Community-Based Rehabilitation (CBR) services are crucial in providing rehabilitation to people with disabilities, especially in areas where hospital-based services are limited or unavailable. This article explores the implementation of CBR services in Indonesia, using a standardized framework known as the International Classification of Service Organization in Rehabilitation (ICSO-R) 2.0. This framework helps describe and organize the rehabilitation services provided in various settings, including communities.
What is Community-Based Rehabilitation (CBR)?
CBR is a strategy developed by the World Health Organization (WHO) to enhance the quality of life for people with disabilities and their families. It focuses on meeting their basic needs and ensuring their inclusion and participation in society. CBR services are implemented through the combined efforts of people with disabilities, their families, communities, and various government and non-governmental organizations.
In Indonesia, CBR services are an integral part of the healthcare system. They are designed to provide rehabilitation services at the community level, particularly in areas where hospital-based rehabilitation services are not readily available. CBR services are supported by various sectors, including health, education, social services, and employment, making them a multi-sectoral approach to rehabilitation.
The Role of ICSO-R 2.0 in Describing CBR Services
The ICSO-R 2.0 is a framework developed to describe rehabilitation service organizations systematically. It consists of two main dimensions: service providers and service delivery. These dimensions include various categories and subcategories that help in understanding the structure and function of rehabilitation services.
In Indonesia, the ICSO-R 2.0 was used to describe eight CBR services located in three different cities: Bandung, West Java; Tanah Datar, West Sumatra; and Gowa, South Sulawesi. The study found that ICSO-R 2.0 is effective in describing not only hospital-based rehabilitation services but also community-based ones like CBR.
Key Findings from the Study
The study highlighted several important aspects of CBR services in Indonesia:
- Ownership and Governance: All the CBR services studied were owned by the government. In Bandung, these services are managed by the city government, while in Tanah Datar and Gowa, they are integrated within primary healthcare centers (PHCs).
- Service Delivery: CBR services in Indonesia implement multiple health strategies, including promotion, prevention, and maintenance. The primary goal of these services is to improve the health status and functioning of individuals, particularly in terms of self-care.
- Target Groups: The target groups for CBR services include individuals with neurological problems, limb amputations, cerebral palsy, and other disabilities. The services cater to both children and adults, with a special focus on elderly people and workers.
- Referral and Integration of Care: Most patients come to CBR services through self-referral or referrals from health professionals. The services are well-integrated with other healthcare providers, ensuring a continuum of care for patients.
- Human Resources and Technical Resources: CBR services rely heavily on voluntary workers known as CBR cadres.

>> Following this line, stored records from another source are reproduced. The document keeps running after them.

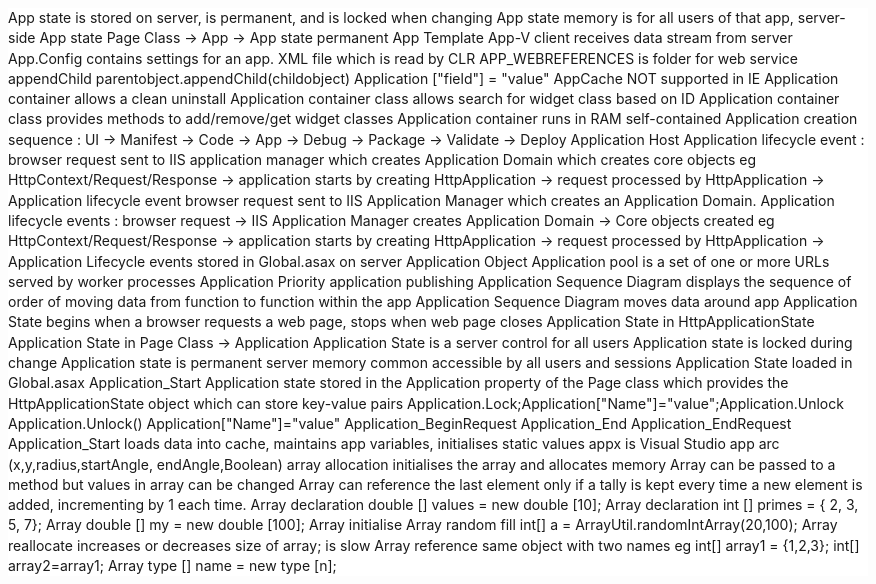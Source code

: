 App state is stored on server, is permanent, and is locked when changing
App state memory is for all users of that app, server-side
App state Page Class -> App ->
App state permanent
App Template
App-V client receives data stream from server
App.Config contains settings for an app. XML file which is read by CLR
APP_WEBREFERENCES is folder for web service
appendChild parentobject.appendChild(childobject)
Application ["field"] = "value"
AppCache NOT supported in IE
Application container allows a clean uninstall
Application container class allows search for widget class based on ID
Application container class provides methods to add/remove/get widget classes
Application container runs in RAM self-contained
Application creation sequence : UI -> Manifest -> Code -> App -> Debug -> Package -> Validate -> Deploy
Application Host
Application lifecycle event : browser request sent to IIS application manager which creates Application Domain which creates core objects eg HttpContext/Request/Response -> application starts by creating HttpApplication -> request processed by HttpApplication ->
Application lifecycle event browser request sent to IIS Application Manager which creates an Application Domain.
Application lifecycle events : browser request -> IIS Application Manager creates Application Domain -> Core objects created eg HttpContext/Request/Response -> application starts by creating HttpApplication -> request processed by HttpApplication ->
Application Lifecycle events stored in Global.asax on server
Application Object
Application pool is a set of one or more URLs served by worker processes
Application Priority
application publishing
Application Sequence Diagram displays the sequence of order of moving data from function to function within the app
Application Sequence Diagram moves data around app
Application State begins when a browser requests a web page, stops when web page closes
Application State in HttpApplicationState
Application State in Page Class -> Application
Application State is a server control for all users
Application state is locked during change
Application state is permanent server memory common accessible by all users and sessions
Application State loaded in Global.asax Application_Start
Application state stored in the Application property of the Page class which provides the HttpApplicationState object which can store key-value pairs
Application.Lock;Application["Name"]="value";Application.Unlock
Application.Unlock()
Application["Name"]="value"
Application_BeginRequest
Application_End
Application_EndRequest
Application_Start loads data into cache, maintains app variables, initialises static values
appx is Visual Studio app
arc (x,y,radius,startAngle, endAngle,Boolean)
array allocation initialises the array and allocates memory
Array can be passed to a method but values in array can be changed
Array can reference the last element only if a tally is kept every time a new element is added, incrementing by 1 each time.
Array declaration double [] values = new double [10];
Array declaration int [] primes = { 2, 3, 5, 7};
Array double [] my = new double [100];
Array initialise
Array random fill int[] a = ArrayUtil.randomIntArray(20,100);
Array reallocate increases or decreases size of array; is slow
Array reference same object with two names eg int[] array1 = {1,2,3}; int[] array2=array1;
Array type [] name = new type [n];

These cadres collaborate with health professionals to provide basic rehabilitation services. They also assist in diagnosing and managing disabilities using simple diagnostic tools and assistive devices.
- Funding: CBR services in Indonesia are primarily funded by the government, with additional support from charities and donations. The services provided by CBR cadres are voluntary and free of charge for the patients.
Challenges and Recommendations
While CBR services play a vital role in providing rehabilitation to people with disabilities, there are challenges in ensuring their sustainability and effectiveness. One major challenge is the voluntary nature of CBR cadres, which can make it difficult to maintain a steady workforce. The government needs to develop strategies to attract and retain CBR cadres, possibly by offering some form of compensation.
Moreover, while the ICSO-R 2.0 framework is effective in describing CBR services, there are limitations in the data collection process. The lack of quantitative measures for certain categories makes it challenging to gather comprehensive data. Training for health professionals and cadres on how to use the ICSO-R framework is essential to improve the accuracy of data collection.
Conclusion
CBR services are a critical component of the rehabilitation system in Indonesia, particularly in areas where hospital-based services are lacking. The ICSO-R 2.0 framework provides a useful tool for describing and organizing these services, helping to highlight their strengths and areas for improvement.
As the demand for rehabilitation services continues to grow, especially with the increasing number of people with chronic conditions, it is essential to strengthen and expand CBR services across Indonesia. This will ensure that all people with disabilities have access to the rehabilitation services they need to improve their quality of life.